At a time when there are more than enough factors to cause anxiety in the strongest of us, we’re hearing a lot about the mental health struggles of musicians. This month it’s 10 years since Amy Winehouse drank herself to death. Meanwhile Britney Spears’ battle to control her own life is ongoing, and last week younger pop singer Raye was so frustrated with her treatment by her record label that she tweeted a blurry photo of herself in tears and wrote: “Today I feel like a toilet.”

  Even so, it’s surprising to hear, from his recent interviews and a wide range of worrying lyrics on this fourth album, that Tom Odell has been in a dark place. A floppy-haired, well brought up chap from Chichester, he’s been doing pretty nicely out of old-fashioned piano ballads in the Elton John/Billy Joel vein.
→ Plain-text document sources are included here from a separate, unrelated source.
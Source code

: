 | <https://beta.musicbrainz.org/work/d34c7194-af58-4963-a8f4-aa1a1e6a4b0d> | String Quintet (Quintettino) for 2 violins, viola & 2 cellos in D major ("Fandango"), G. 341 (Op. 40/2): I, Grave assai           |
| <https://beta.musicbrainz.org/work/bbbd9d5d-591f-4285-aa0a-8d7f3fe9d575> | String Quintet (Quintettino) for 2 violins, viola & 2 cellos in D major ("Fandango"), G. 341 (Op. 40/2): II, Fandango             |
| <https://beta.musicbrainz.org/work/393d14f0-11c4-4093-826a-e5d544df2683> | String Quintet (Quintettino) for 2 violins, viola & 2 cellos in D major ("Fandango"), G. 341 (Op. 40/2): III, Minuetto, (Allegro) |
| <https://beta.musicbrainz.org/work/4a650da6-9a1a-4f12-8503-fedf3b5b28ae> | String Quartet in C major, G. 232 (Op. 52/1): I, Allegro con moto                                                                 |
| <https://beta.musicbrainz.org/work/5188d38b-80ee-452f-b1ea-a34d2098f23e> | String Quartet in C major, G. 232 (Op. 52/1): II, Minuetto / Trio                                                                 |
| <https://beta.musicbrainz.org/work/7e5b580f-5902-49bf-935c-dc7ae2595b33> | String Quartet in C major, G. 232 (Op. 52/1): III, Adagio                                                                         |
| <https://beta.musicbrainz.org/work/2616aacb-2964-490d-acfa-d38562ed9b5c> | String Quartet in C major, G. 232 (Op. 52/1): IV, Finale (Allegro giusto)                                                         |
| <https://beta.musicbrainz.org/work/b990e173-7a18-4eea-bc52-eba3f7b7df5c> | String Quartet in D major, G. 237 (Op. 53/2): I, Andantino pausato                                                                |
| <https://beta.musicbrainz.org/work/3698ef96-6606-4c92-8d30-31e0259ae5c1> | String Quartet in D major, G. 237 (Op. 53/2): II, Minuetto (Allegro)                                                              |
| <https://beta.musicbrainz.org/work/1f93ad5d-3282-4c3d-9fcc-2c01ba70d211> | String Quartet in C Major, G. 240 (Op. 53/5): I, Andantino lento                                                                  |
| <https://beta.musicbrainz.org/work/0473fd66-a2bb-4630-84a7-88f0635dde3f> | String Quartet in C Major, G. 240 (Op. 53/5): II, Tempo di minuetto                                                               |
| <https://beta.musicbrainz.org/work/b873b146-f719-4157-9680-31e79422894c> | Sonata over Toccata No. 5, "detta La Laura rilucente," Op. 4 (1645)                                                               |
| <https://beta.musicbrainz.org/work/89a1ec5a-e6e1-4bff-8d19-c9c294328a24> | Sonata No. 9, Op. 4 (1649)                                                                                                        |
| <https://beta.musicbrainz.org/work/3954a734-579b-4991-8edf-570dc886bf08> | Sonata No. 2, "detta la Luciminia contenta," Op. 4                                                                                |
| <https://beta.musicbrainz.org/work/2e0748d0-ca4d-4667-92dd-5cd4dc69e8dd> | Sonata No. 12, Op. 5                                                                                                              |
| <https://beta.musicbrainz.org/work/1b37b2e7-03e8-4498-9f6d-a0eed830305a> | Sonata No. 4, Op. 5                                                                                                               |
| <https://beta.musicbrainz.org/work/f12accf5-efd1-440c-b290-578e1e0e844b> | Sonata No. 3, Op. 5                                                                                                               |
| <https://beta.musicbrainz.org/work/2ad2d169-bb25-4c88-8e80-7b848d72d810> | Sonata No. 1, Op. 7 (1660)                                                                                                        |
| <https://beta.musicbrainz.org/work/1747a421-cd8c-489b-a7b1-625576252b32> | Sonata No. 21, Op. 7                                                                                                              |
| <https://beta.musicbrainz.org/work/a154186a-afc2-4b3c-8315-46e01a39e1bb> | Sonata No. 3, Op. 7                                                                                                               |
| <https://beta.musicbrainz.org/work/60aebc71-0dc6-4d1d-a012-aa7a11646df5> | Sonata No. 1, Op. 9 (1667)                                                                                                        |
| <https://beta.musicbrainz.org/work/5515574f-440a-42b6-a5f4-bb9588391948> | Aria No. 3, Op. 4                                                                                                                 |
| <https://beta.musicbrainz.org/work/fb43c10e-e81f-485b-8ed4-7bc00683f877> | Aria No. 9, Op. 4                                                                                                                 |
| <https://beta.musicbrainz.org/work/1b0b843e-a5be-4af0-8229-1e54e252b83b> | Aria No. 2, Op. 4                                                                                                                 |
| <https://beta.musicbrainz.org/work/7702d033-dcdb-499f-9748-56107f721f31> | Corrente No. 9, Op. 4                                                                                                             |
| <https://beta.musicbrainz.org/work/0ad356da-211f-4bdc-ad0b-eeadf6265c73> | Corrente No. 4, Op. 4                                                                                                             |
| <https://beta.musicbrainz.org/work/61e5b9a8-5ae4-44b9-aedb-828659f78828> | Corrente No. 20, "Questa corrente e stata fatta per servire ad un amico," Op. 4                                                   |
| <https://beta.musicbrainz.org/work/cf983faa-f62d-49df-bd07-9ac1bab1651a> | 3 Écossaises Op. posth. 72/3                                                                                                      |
Early on, he won the prestigious Brits Critics’ Choice award, then an Ivor Novello for Songwriter of the Year. His first hit, Another Love, has proved so enduring that it re-entered the upper reaches of the UK singles chart again this April and is still there.
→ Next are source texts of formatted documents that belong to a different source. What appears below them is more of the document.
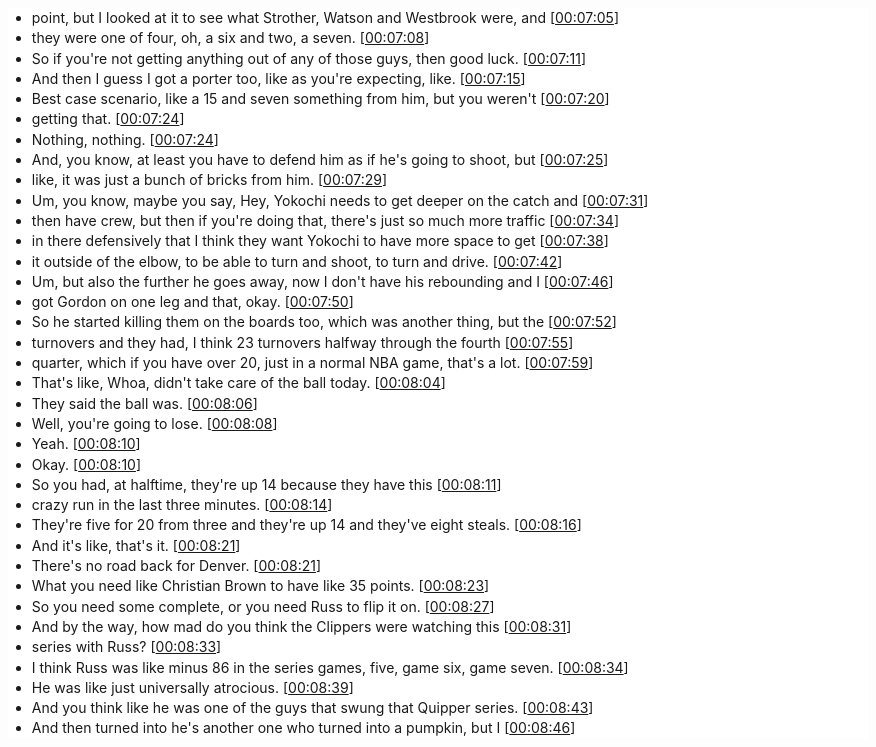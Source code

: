 *  point, but I looked at it to see what Strother, Watson and Westbrook were, and [[00:07:05](https://www.youtube.com/watch?v=HQdEgkgYWpo&t=425.4s)]
*  they were one of four, oh, a six and two, a seven. [[00:07:08](https://www.youtube.com/watch?v=HQdEgkgYWpo&t=428.91999999999996s)]
*  So if you're not getting anything out of any of those guys, then good luck. [[00:07:11](https://www.youtube.com/watch?v=HQdEgkgYWpo&t=431.76s)]
*  And then I guess I got a porter too, like as you're expecting, like. [[00:07:15](https://www.youtube.com/watch?v=HQdEgkgYWpo&t=435.52s)]
*  Best case scenario, like a 15 and seven something from him, but you weren't [[00:07:20](https://www.youtube.com/watch?v=HQdEgkgYWpo&t=440.71999999999997s)]
*  getting that. [[00:07:24](https://www.youtube.com/watch?v=HQdEgkgYWpo&t=444.03999999999996s)]
*  Nothing, nothing. [[00:07:24](https://www.youtube.com/watch?v=HQdEgkgYWpo&t=444.88s)]
*  And, you know, at least you have to defend him as if he's going to shoot, but [[00:07:25](https://www.youtube.com/watch?v=HQdEgkgYWpo&t=445.88s)]
*  like, it was just a bunch of bricks from him. [[00:07:29](https://www.youtube.com/watch?v=HQdEgkgYWpo&t=449.4s)]
*  Um, you know, maybe you say, Hey, Yokochi needs to get deeper on the catch and [[00:07:31](https://www.youtube.com/watch?v=HQdEgkgYWpo&t=451.44s)]
*  then have crew, but then if you're doing that, there's just so much more traffic [[00:07:34](https://www.youtube.com/watch?v=HQdEgkgYWpo&t=454.8s)]
*  in there defensively that I think they want Yokochi to have more space to get [[00:07:38](https://www.youtube.com/watch?v=HQdEgkgYWpo&t=458.32s)]
*  it outside of the elbow, to be able to turn and shoot, to turn and drive. [[00:07:42](https://www.youtube.com/watch?v=HQdEgkgYWpo&t=462.48s)]
*  Um, but also the further he goes away, now I don't have his rebounding and I [[00:07:46](https://www.youtube.com/watch?v=HQdEgkgYWpo&t=466.68s)]
*  got Gordon on one leg and that, okay. [[00:07:50](https://www.youtube.com/watch?v=HQdEgkgYWpo&t=470.44s)]
*  So he started killing them on the boards too, which was another thing, but the [[00:07:52](https://www.youtube.com/watch?v=HQdEgkgYWpo&t=472.32s)]
*  turnovers and they had, I think 23 turnovers halfway through the fourth [[00:07:55](https://www.youtube.com/watch?v=HQdEgkgYWpo&t=475.08000000000004s)]
*  quarter, which if you have over 20, just in a normal NBA game, that's a lot. [[00:07:59](https://www.youtube.com/watch?v=HQdEgkgYWpo&t=479.0s)]
*  That's like, Whoa, didn't take care of the ball today. [[00:08:04](https://www.youtube.com/watch?v=HQdEgkgYWpo&t=484.64s)]
*  They said the ball was. [[00:08:06](https://www.youtube.com/watch?v=HQdEgkgYWpo&t=486.72s)]
*  Well, you're going to lose. [[00:08:08](https://www.youtube.com/watch?v=HQdEgkgYWpo&t=488.68s)]
*  Yeah. [[00:08:10](https://www.youtube.com/watch?v=HQdEgkgYWpo&t=490.04s)]
*  Okay. [[00:08:10](https://www.youtube.com/watch?v=HQdEgkgYWpo&t=490.68s)]
*  So you had, at halftime, they're up 14 because they have this [[00:08:11](https://www.youtube.com/watch?v=HQdEgkgYWpo&t=491.0s)]
*  crazy run in the last three minutes. [[00:08:14](https://www.youtube.com/watch?v=HQdEgkgYWpo&t=494.48s)]
*  They're five for 20 from three and they're up 14 and they've eight steals. [[00:08:16](https://www.youtube.com/watch?v=HQdEgkgYWpo&t=496.76s)]
*  And it's like, that's it. [[00:08:21](https://www.youtube.com/watch?v=HQdEgkgYWpo&t=501.0s)]
*  There's no road back for Denver. [[00:08:21](https://www.youtube.com/watch?v=HQdEgkgYWpo&t=501.88s)]
*  What you need like Christian Brown to have like 35 points. [[00:08:23](https://www.youtube.com/watch?v=HQdEgkgYWpo&t=503.52s)]
*  So you need some complete, or you need Russ to flip it on. [[00:08:27](https://www.youtube.com/watch?v=HQdEgkgYWpo&t=507.44s)]
*  And by the way, how mad do you think the Clippers were watching this [[00:08:31](https://www.youtube.com/watch?v=HQdEgkgYWpo&t=511.08s)]
*  series with Russ? [[00:08:33](https://www.youtube.com/watch?v=HQdEgkgYWpo&t=513.88s)]
*  I think Russ was like minus 86 in the series games, five, game six, game seven. [[00:08:34](https://www.youtube.com/watch?v=HQdEgkgYWpo&t=514.72s)]
*  He was like just universally atrocious. [[00:08:39](https://www.youtube.com/watch?v=HQdEgkgYWpo&t=519.56s)]
*  And you think like he was one of the guys that swung that Quipper series. [[00:08:43](https://www.youtube.com/watch?v=HQdEgkgYWpo&t=523.04s)]
*  And then turned into he's another one who turned into a pumpkin, but I [[00:08:46](https://www.youtube.com/watch?v=HQdEgkgYWpo&t=526.68s)]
  So it’s a shock to hear the voice of the 2014 John Lewis Christmas ad chanting: “I haven’t got a drinking problem” over and over while tweaking the speed up to chipmunk levels, in a way that makes it sound like he very much does have a drinking problem. On Numb, he announces: “So what, I go out every night/Sometimes I take drugs,” over grimly clanking hip hop beats. On Noise, his voice electronically altered til it’s again close to unrecognisable, he sounds utterly disillusioned with the job of the songwriter: “I tell my secrets to stay employed… It’s only noise,” he sings, until the song cuts out with a hospital flatline.

  Even before they hear it, fans might be concerned by the sleeve image. He’s looking into the camera, head in his hands, wearing a white vest, like a lockdown-fatigued person who couldn’t motivate themselves to get dressed for the nineteenth Zoom of the day.

  The music is far more experimental than his previous work – stuttering synths on Fire, augmenting his piano with wobbly massed vocals on Streets of Heaven, which is about a school shooting. It’s fascinating, though bleak, but closes with the prettier, acoustic Don’t Be Afraid of the Dark. It’s a welcome note of hopefulness at the end of a troubling listen.